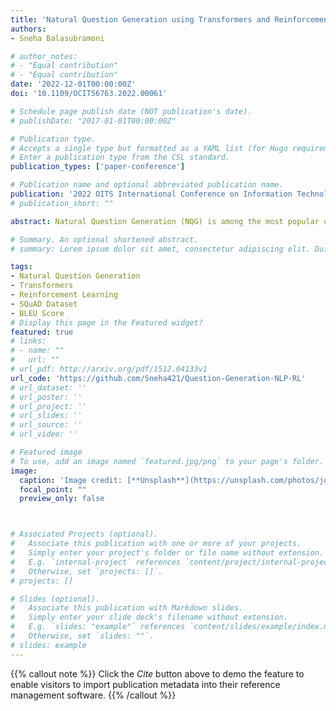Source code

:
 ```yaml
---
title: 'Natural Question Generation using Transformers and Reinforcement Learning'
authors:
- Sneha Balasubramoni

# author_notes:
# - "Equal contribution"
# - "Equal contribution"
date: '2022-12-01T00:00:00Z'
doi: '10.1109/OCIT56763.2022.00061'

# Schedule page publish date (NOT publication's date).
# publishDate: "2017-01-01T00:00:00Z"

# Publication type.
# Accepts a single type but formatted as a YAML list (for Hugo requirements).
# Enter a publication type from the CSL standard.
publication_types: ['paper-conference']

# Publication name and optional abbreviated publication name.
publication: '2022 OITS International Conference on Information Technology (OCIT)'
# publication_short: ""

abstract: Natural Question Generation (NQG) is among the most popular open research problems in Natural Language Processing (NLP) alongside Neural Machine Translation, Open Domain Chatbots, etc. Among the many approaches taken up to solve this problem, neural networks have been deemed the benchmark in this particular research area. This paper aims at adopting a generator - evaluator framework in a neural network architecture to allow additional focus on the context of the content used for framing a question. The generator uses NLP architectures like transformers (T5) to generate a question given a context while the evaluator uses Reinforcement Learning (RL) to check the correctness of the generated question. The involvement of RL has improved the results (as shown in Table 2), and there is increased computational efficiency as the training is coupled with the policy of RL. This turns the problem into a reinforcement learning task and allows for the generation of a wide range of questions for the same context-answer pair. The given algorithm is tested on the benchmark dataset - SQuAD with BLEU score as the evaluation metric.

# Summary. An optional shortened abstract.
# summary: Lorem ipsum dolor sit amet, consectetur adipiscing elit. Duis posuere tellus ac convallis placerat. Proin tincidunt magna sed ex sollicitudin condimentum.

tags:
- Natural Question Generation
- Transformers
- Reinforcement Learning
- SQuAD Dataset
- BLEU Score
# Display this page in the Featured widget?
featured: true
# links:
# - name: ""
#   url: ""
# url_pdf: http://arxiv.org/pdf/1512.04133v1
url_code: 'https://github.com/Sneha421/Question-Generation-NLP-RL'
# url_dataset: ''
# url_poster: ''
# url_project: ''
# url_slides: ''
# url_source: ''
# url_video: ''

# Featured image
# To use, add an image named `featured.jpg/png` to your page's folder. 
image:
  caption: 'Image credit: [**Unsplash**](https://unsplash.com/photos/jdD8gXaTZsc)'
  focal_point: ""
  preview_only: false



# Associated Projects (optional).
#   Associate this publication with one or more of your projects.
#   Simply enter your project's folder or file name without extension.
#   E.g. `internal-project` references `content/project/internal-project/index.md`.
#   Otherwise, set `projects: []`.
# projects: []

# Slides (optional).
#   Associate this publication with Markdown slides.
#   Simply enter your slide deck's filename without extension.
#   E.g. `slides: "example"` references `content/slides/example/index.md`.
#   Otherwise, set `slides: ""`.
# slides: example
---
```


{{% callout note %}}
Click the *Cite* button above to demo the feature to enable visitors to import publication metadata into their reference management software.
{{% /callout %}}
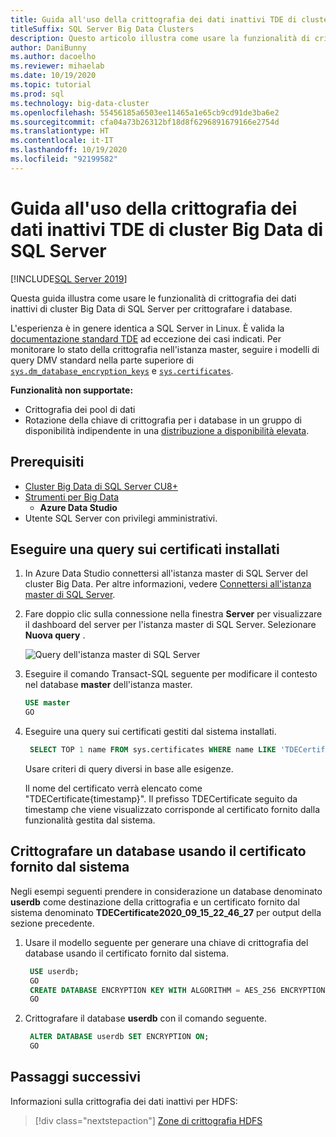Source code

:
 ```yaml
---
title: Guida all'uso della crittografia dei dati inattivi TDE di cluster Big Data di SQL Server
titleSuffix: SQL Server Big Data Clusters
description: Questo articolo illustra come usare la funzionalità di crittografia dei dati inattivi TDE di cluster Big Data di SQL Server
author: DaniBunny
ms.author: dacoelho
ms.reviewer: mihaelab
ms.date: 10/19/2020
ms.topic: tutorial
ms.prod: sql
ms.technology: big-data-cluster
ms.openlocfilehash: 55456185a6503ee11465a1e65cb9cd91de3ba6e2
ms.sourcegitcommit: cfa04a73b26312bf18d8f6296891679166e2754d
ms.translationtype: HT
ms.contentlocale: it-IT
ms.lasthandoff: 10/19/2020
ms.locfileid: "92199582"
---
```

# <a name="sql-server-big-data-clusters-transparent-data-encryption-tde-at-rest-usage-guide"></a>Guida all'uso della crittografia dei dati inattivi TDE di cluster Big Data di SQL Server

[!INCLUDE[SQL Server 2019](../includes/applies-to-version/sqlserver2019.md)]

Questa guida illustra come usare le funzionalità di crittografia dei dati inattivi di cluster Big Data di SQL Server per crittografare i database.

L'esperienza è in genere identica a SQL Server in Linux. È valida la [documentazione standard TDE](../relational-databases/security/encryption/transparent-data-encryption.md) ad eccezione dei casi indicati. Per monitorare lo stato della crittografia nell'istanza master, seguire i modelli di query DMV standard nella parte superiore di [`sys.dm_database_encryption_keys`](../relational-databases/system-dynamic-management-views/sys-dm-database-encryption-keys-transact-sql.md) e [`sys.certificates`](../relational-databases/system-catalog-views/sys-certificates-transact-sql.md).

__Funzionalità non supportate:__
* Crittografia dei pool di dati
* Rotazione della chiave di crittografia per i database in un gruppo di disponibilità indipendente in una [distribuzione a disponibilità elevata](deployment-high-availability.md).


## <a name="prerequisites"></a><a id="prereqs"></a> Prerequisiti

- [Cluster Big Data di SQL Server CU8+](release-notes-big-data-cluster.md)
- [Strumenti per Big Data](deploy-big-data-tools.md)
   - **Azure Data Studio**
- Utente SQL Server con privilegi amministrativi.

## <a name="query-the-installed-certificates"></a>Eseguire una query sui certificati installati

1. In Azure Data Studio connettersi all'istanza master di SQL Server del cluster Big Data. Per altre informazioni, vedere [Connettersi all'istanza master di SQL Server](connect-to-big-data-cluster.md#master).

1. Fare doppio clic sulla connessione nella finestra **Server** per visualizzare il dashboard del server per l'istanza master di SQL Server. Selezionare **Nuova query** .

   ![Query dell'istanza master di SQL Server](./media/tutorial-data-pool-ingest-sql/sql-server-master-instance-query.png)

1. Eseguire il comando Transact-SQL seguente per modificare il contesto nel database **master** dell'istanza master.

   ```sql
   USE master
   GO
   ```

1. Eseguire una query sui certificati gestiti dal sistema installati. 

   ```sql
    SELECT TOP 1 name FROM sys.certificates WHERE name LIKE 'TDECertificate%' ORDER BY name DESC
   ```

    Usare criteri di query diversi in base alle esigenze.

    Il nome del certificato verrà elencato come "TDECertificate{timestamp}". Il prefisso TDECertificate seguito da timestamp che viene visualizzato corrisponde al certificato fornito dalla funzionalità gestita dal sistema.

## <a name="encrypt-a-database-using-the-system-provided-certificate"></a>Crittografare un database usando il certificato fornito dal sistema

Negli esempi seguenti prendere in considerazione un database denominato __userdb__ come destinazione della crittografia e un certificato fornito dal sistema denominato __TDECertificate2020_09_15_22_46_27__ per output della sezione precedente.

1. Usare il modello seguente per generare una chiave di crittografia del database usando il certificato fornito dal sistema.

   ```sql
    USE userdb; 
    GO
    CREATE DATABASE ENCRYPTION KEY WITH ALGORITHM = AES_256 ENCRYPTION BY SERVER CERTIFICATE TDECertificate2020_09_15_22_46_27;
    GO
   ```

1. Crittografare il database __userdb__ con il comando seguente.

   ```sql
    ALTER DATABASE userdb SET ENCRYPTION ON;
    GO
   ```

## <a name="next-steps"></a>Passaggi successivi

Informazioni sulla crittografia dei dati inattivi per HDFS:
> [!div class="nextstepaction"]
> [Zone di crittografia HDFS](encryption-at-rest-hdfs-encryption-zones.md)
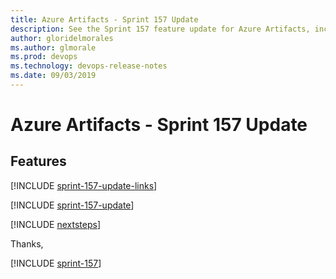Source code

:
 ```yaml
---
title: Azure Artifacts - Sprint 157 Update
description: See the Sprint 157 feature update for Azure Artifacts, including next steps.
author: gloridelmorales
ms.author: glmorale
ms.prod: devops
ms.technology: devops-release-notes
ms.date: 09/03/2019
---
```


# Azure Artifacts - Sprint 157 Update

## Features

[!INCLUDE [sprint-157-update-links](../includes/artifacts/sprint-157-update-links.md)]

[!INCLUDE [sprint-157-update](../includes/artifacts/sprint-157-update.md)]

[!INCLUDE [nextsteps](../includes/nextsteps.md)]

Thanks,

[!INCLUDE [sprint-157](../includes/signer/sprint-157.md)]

----

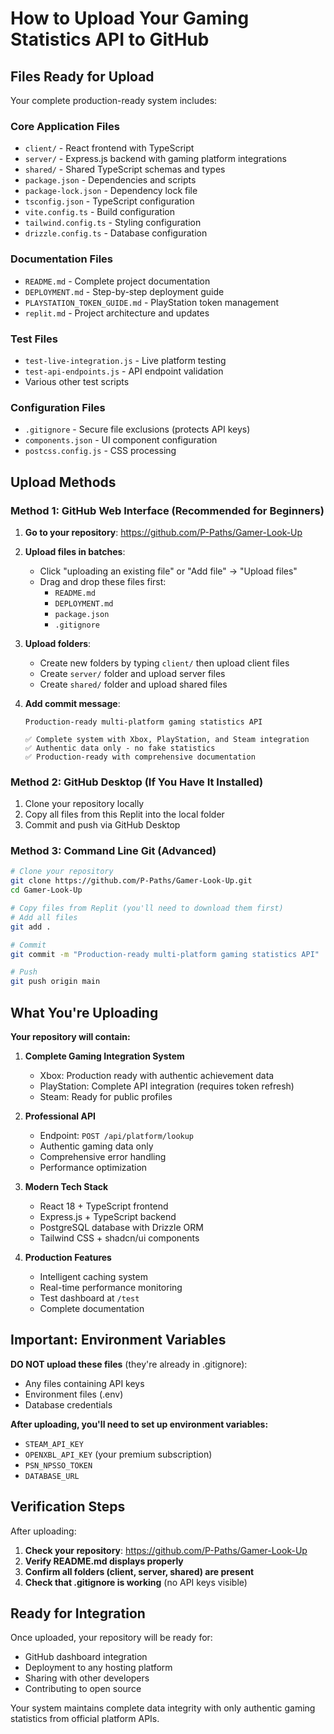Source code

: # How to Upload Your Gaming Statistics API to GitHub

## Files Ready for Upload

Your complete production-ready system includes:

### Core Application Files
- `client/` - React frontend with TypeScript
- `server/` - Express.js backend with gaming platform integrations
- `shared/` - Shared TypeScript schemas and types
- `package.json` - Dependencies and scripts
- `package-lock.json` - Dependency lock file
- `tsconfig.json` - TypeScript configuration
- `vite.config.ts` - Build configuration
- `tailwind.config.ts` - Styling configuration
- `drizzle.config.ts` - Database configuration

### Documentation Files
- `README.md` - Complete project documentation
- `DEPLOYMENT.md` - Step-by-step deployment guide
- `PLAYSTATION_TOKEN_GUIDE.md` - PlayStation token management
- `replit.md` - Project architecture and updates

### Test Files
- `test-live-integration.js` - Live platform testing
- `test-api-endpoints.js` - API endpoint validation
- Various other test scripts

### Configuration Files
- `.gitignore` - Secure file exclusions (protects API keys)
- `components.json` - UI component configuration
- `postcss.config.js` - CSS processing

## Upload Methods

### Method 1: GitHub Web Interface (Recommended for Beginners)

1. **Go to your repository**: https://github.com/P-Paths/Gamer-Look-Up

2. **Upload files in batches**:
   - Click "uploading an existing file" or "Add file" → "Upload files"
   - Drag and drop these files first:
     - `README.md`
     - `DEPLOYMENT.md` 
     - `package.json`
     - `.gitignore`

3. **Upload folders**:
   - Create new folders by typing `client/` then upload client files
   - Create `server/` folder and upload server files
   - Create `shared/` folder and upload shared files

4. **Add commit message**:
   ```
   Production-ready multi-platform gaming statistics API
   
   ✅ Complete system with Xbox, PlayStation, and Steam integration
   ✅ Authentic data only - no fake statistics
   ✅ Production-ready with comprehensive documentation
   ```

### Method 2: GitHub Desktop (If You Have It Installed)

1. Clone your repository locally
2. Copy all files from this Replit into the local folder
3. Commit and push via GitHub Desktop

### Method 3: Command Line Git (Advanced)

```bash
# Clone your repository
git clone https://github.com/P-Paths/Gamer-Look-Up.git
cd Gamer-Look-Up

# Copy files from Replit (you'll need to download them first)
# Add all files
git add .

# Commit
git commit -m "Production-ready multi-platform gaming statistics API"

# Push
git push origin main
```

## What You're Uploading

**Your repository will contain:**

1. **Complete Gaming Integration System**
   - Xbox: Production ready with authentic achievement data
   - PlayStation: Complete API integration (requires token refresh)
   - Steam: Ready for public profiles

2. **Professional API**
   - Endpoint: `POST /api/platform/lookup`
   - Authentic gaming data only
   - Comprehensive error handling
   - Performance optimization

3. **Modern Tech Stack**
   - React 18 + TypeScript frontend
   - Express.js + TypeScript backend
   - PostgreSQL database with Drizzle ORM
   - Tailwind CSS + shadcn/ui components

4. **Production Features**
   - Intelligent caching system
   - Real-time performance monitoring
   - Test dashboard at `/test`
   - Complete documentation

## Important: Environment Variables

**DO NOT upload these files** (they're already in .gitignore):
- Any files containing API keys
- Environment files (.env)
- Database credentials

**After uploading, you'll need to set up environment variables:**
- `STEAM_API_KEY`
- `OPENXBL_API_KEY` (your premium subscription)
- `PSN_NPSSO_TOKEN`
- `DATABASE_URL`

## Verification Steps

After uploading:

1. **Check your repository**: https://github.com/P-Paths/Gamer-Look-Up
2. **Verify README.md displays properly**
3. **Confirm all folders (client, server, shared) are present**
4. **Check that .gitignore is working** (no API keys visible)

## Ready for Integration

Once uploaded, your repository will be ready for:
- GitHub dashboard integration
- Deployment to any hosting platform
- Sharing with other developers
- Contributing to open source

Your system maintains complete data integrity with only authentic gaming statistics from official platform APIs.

----

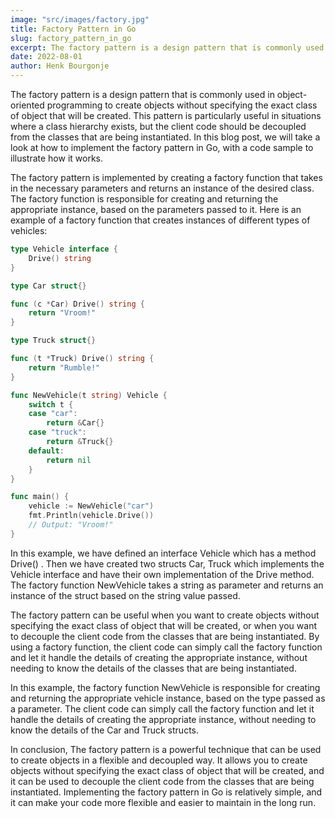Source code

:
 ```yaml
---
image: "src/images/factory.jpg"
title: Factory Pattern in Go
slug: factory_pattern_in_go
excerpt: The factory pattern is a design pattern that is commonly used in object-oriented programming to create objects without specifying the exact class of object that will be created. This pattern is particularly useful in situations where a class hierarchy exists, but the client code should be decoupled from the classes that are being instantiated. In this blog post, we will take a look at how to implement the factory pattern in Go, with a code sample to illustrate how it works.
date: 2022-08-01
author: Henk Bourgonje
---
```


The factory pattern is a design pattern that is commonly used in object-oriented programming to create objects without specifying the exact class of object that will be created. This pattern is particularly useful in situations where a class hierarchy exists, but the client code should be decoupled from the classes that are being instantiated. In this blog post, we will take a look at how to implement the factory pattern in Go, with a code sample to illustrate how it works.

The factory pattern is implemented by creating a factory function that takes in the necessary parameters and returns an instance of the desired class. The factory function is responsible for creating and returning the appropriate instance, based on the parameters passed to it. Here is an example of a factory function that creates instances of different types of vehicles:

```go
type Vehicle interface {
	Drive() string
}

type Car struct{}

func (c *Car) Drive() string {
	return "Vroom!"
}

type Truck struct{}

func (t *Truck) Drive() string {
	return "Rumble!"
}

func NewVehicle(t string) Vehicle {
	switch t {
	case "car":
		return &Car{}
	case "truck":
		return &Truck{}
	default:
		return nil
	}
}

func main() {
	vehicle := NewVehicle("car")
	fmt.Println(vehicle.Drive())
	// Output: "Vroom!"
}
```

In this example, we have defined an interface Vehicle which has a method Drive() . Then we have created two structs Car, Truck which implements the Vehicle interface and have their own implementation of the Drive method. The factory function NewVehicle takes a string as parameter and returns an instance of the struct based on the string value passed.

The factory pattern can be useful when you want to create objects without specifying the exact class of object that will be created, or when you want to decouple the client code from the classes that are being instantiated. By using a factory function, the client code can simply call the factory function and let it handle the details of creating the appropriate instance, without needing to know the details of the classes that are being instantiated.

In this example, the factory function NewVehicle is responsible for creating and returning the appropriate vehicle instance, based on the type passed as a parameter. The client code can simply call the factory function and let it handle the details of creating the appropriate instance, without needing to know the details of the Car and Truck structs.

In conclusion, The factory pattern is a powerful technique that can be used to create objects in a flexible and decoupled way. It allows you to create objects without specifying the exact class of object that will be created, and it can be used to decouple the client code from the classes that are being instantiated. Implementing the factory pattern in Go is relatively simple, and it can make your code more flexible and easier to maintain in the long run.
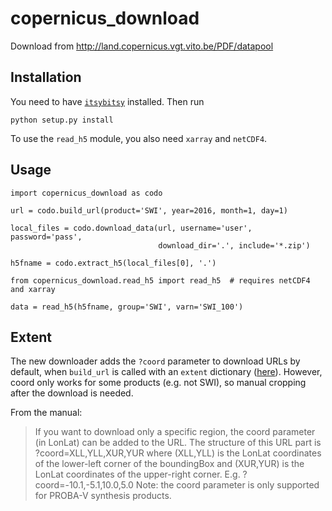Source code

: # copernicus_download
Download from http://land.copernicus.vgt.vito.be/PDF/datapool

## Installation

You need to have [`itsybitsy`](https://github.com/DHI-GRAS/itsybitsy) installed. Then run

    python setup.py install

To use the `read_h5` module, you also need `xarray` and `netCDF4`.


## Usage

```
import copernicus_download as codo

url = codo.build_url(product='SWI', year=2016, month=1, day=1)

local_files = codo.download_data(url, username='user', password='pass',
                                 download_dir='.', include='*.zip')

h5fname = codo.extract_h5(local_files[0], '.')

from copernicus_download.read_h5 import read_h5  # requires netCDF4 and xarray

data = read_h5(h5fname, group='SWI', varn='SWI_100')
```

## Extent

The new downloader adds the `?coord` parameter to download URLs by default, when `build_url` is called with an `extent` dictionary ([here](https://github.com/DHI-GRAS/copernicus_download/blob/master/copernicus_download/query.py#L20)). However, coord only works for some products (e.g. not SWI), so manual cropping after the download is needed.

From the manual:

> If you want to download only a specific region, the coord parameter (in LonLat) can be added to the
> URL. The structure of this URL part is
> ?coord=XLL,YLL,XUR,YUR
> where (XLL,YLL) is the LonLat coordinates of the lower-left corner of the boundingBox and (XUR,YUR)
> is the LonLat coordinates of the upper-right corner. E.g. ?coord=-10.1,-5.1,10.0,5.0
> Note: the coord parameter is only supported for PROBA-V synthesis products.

----

(ASSIGNED TASK): Work out how many lines in the records above contain the word "React". State only that number.

(TASK OUTPUT): 2